The English language is filled with all sorts of words that sound the same but have entirely different meanings. And since you don’t get that squiggly red line underneath or the autocorrect on your phone doesn’t automatically change anything, you assume that nothing is wrong. This kind of error is especially common when one of the words isn’t exactly something you use every day.

A great example of this is when you might write “gate” when you really should be writing “gait” instead. Just like versus and verses or lightning and lightening, here are a couple of words that sound the same but are not at all related.

Gate is a word that is likely familiar to the majority of English speakers. The word has a few common definitions. You might use it to refer to the hinged barrier or door that is used to block (and open) the entrance to a pathway, as might be the case in your front yard. You’ve got a fence and then you’ve got the gate that you can open and close.
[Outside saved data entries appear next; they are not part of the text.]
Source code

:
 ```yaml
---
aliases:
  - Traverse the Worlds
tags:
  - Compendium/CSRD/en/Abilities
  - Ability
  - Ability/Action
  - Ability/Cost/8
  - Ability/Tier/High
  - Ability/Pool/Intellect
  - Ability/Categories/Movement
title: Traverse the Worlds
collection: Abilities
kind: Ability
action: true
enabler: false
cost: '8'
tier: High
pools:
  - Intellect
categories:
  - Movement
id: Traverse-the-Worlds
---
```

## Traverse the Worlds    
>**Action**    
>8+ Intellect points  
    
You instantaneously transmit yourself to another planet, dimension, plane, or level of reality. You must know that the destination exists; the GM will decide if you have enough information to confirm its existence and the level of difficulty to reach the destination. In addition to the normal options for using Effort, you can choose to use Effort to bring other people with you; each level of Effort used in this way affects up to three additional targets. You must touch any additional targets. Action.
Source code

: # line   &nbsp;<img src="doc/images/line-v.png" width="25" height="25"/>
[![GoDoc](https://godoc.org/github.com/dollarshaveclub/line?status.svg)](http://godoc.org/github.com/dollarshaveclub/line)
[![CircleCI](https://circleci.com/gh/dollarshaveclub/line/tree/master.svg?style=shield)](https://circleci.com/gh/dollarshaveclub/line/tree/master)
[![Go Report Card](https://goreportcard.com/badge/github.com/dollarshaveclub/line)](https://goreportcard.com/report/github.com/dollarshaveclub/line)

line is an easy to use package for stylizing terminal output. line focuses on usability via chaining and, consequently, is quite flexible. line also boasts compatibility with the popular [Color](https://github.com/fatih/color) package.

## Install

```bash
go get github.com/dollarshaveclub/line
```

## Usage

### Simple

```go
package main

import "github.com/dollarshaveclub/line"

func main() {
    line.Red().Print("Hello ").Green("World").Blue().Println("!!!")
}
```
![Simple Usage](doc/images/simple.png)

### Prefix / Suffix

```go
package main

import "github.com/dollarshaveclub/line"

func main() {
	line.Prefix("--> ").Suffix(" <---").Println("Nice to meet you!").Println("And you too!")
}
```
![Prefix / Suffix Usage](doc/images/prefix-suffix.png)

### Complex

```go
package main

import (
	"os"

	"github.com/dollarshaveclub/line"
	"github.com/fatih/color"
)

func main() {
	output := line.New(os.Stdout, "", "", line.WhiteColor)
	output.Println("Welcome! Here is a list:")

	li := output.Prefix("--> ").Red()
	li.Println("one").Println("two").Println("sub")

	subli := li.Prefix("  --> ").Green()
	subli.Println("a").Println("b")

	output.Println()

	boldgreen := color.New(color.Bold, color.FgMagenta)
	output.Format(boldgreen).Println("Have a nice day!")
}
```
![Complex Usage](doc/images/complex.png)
It can also refer to a similar kind of passageway on a much larger scale, as would be the case with a mountain pass or a natural opening like the Golden Gate in San Francisco. That’s the narrow passage of water over which spans the Golden Gate Bridge.

There are also gates at the airport, in a slalom skiing course, and in an electric circuit. The number of people who attend a single event at a venue (or the amount of total money they paid) can also be called the “gate,” as in the rock band was paid a flat fee plus a portion of the gate for their concert.

Colloquially, adding -gate as a suffix at the end of a word can be used to indicate some sort of potential scandal. This started with Richard Nixon and the Watergate Scandal in the 70s and has since been expanded to situations like Deflategate with Tom Brady following the 2015 AFC Championship game.

Gait, on the other hand, has absolutely nothing to do with doors, openings, passageways or political scandals. At least not directly. Instead, it’s a noun that is used to describe the way or manner in which a person walks. If you know someone who tends almost to stomp with very forceful and deliberate steps, you might say that he has a “heavy” gait.

It’s a bit of a scientific or psychological curiosity that people (and machines) can recognize other people based solely on their gait, given no other identifying information. We don’t really think about this consciously. I remember hearing footsteps in our house as a kid and I could tell if it was my mom, my dad or my brother based just on how the footsteps sounded. It’s remarkable.

The word “gait” isn’t restricted only to people, as it is commonly used to refer to animals too. If you’ve ever watched a dog show, then you might recall that the commentators sometimes discuss the gait of the contestants. Horses have a very distinct gait, as do coyotes with the distinctive “spring” or “prance” in their step.

A person’s gait can be confident, nervous, spirited or clumsy… but a gate (probably) can be none of those things. It’s an open and shut case, so to speak.